**INSTRUCTIONS FOR THE TASK**. Each line of the records that includes "basic" should be found and copied.

**STUDY MATERIAL**.
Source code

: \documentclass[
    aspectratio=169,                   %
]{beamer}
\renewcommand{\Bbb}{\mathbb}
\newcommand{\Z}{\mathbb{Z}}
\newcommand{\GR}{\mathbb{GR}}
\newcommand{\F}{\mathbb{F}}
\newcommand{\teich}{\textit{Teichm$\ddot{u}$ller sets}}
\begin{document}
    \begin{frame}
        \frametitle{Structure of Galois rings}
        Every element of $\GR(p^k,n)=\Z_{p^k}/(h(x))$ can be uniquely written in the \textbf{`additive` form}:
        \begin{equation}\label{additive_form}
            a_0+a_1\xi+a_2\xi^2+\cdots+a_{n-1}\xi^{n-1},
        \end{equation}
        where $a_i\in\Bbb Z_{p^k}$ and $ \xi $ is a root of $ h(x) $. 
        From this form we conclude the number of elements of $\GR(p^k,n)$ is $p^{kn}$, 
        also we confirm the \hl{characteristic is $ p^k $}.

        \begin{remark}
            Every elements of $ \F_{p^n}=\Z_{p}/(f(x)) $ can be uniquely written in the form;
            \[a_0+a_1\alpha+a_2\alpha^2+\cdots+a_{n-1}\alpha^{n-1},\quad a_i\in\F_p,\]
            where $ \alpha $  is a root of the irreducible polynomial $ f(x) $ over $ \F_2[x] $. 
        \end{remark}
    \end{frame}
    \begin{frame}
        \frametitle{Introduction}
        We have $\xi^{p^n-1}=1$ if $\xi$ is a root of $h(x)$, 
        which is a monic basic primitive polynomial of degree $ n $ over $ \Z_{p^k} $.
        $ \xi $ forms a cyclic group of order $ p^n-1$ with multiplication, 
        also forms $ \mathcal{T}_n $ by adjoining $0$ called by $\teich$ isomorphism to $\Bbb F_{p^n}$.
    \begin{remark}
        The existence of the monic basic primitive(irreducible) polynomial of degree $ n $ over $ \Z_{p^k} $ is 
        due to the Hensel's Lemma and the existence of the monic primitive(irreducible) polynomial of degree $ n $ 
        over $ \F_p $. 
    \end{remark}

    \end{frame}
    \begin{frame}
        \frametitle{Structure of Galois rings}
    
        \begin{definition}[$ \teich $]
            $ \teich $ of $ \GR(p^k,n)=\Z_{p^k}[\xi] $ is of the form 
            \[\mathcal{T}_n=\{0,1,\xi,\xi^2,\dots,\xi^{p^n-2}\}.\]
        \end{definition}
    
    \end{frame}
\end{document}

...

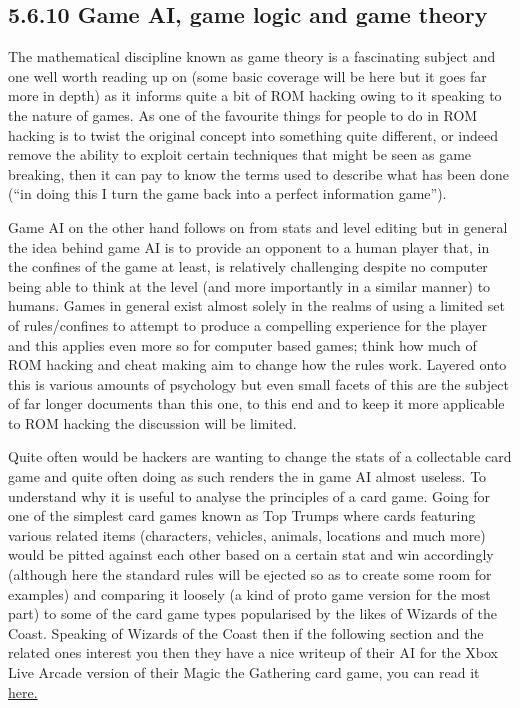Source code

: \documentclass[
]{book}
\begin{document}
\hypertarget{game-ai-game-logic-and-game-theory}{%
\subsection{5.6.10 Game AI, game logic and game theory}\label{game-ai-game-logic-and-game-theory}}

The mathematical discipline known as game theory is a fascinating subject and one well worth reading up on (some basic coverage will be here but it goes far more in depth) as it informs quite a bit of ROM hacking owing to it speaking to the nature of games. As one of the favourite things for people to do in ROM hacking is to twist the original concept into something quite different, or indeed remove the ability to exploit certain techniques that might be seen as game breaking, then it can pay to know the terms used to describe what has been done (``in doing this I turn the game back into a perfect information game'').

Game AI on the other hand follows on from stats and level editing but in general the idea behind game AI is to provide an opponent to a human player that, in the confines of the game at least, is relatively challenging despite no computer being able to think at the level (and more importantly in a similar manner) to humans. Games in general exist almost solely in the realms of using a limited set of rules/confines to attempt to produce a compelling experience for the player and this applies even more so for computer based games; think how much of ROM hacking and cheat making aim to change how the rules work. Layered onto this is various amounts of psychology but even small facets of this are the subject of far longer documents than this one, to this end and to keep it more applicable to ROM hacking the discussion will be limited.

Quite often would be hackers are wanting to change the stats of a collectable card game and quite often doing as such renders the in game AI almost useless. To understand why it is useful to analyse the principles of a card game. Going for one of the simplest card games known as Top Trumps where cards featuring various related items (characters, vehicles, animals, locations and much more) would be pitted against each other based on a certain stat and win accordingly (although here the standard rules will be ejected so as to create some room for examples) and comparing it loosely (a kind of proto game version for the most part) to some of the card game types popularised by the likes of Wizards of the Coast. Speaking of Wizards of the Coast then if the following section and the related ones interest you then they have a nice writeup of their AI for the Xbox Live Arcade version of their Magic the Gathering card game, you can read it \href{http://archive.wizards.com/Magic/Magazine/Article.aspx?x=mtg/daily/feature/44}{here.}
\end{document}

**PROBLEM SOLUTION**.
        which is a monic basic primitive polynomial of degree $ n $ over $ \Z_{p^k} $.
        The existence of the monic basic primitive(irreducible) polynomial of degree $ n $ over $ \Z_{p^k} $ is 
The mathematical discipline known as game theory is a fascinating subject and one well worth reading up on (some basic coverage will be here but it goes far more in depth) as it informs quite a bit of ROM hacking owing to it speaking to the nature of games. As one of the favourite things for people to do in ROM hacking is to twist the original concept into something quite different, or indeed remove the ability to exploit certain techniques that might be seen as game breaking, then it can pay to know the terms used to describe what has been done (``in doing this I turn the game back into a perfect information game'').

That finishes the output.